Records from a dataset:
※

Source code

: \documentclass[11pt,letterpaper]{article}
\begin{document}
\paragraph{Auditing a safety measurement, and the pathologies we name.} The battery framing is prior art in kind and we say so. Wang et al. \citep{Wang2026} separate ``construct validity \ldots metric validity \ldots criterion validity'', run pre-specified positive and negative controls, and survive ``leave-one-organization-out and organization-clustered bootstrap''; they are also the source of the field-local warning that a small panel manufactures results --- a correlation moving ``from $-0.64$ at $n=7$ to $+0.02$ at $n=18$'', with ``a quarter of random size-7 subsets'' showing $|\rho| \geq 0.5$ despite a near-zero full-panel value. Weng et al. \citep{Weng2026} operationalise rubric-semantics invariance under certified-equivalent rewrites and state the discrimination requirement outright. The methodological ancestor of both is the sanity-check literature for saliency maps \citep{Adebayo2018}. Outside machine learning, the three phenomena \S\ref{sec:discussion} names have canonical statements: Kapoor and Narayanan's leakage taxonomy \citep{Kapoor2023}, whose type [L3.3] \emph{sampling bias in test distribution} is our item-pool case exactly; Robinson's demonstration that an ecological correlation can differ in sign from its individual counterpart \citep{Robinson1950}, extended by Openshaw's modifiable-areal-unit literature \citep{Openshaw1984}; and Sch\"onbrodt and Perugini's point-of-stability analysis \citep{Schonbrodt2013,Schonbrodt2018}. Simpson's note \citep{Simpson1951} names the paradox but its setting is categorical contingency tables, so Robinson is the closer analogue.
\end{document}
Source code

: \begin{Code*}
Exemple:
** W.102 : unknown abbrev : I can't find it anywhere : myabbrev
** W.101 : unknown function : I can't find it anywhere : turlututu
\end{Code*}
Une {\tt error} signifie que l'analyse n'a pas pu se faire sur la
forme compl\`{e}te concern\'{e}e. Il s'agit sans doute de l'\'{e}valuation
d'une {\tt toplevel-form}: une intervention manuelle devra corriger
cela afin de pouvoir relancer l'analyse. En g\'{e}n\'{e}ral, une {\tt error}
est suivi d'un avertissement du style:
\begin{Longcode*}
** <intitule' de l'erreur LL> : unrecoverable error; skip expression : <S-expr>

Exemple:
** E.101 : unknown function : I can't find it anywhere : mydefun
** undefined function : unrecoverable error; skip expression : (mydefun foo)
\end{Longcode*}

※

Which lines hold the word "analyse"? Copy each of them from the records.

## Solved problem
Une {\tt error} signifie que l'analyse n'a pas pu se faire sur la
cela afin de pouvoir relancer l'analyse. En g\'{e}n\'{e}ral, une {\tt error}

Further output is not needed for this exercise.